Publiziert in 1 / 2022 - Erschienen am 19. Januar 2022

Alles raus. Alte Möbel, vergilbte Hosen, löchrige Sandalen, stinkende Socken und Geräte, die schon lange nicht mehr funktionieren. Der Jahreswechsel bietet eine gute Gelegenheit, sich von alten Dingen zu befreien. In Neapel gehörte es früher zur Tradition, am Silvestertag um Mitternacht alte Sachen aus dem Fenster zu werfen. In den Kopf kam mir dieser Brauch, als ich mich kürzlich über meine verstaubten Bücherregale hermachte: ab mit den alten Schmökern. So kam es, dass ich mit Homer, Shakespeare, Goethe, Brecht, Freud, Hemingway, Kafka, Joyce, Tolstoi, Dostojewski und vielen anderen zum Wertstoffhof fuhr.
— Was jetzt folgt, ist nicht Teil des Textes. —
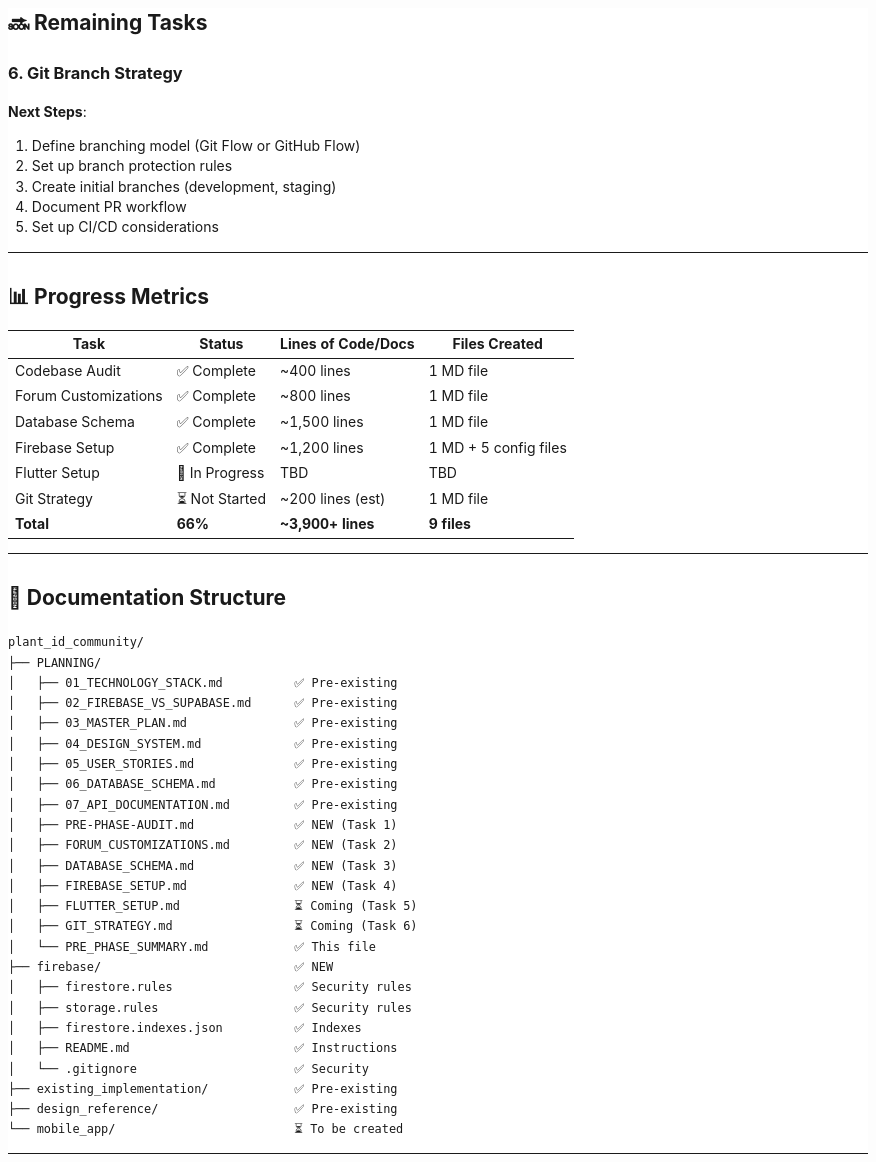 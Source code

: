 
## 🔜 Remaining Tasks

### 6. Git Branch Strategy

**Next Steps**:
1. Define branching model (Git Flow or GitHub Flow)
2. Set up branch protection rules
3. Create initial branches (development, staging)
4. Document PR workflow
5. Set up CI/CD considerations

---

## 📊 Progress Metrics

| Task | Status | Lines of Code/Docs | Files Created |
|------|--------|-------------------|---------------|
| Codebase Audit | ✅ Complete | ~400 lines | 1 MD file |
| Forum Customizations | ✅ Complete | ~800 lines | 1 MD file |
| Database Schema | ✅ Complete | ~1,500 lines | 1 MD file |
| Firebase Setup | ✅ Complete | ~1,200 lines | 1 MD + 5 config files |
| Flutter Setup | 🔄 In Progress | TBD | TBD |
| Git Strategy | ⏳ Not Started | ~200 lines (est) | 1 MD file |
| **Total** | **66%** | **~3,900+ lines** | **9 files** |

---

## 📁 Documentation Structure

```
plant_id_community/
├── PLANNING/
│   ├── 01_TECHNOLOGY_STACK.md          ✅ Pre-existing
│   ├── 02_FIREBASE_VS_SUPABASE.md      ✅ Pre-existing
│   ├── 03_MASTER_PLAN.md               ✅ Pre-existing
│   ├── 04_DESIGN_SYSTEM.md             ✅ Pre-existing
│   ├── 05_USER_STORIES.md              ✅ Pre-existing
│   ├── 06_DATABASE_SCHEMA.md           ✅ Pre-existing
│   ├── 07_API_DOCUMENTATION.md         ✅ Pre-existing
│   ├── PRE-PHASE-AUDIT.md              ✅ NEW (Task 1)
│   ├── FORUM_CUSTOMIZATIONS.md         ✅ NEW (Task 2)
│   ├── DATABASE_SCHEMA.md              ✅ NEW (Task 3)
│   ├── FIREBASE_SETUP.md               ✅ NEW (Task 4)
│   ├── FLUTTER_SETUP.md                ⏳ Coming (Task 5)
│   ├── GIT_STRATEGY.md                 ⏳ Coming (Task 6)
│   └── PRE_PHASE_SUMMARY.md            ✅ This file
├── firebase/                           ✅ NEW
│   ├── firestore.rules                 ✅ Security rules
│   ├── storage.rules                   ✅ Security rules
│   ├── firestore.indexes.json          ✅ Indexes
│   ├── README.md                       ✅ Instructions
│   └── .gitignore                      ✅ Security
├── existing_implementation/            ✅ Pre-existing
├── design_reference/                   ✅ Pre-existing
└── mobile_app/                         ⏳ To be created
```

---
Schon bei der Hinfahrt überkam mich ein ungutes Gefühl. Natürlich ist alles nur Papier. Als ich aber sah, wie „Krieg und Frieden“, „Hamlet“, „Der Prozeß“, „Tod am Nachmittag“, „Die Brüder Karamasow“ und „Ulysses“ in den Papierabfällen versanken, wurde mir klar, dass ich „sündige“. Ich fischte die Bücher wieder heraus und brachte sie zurück nach Hause. Seither sind sie nicht mehr „alte Sachen“, sondern so etwas wie Begleiter. Sie sind immer da und lassen sich jederzeit aufschlagen. Bei vielen anderen Dingen, von denen ich Abschied nahm, hatte ich kein ungutes Gefühl. Im Gegenteil. Es tut gut, Überflüssiges aus der Welt zu schaffen. Auch Entrümpelungsaktionen im Kopf wären ab und zu angebracht. Leider nicht aus dem Fenster werfen konnten wir bisher das Corona-Virus. Aber auch dafür wird die Zeit kommen.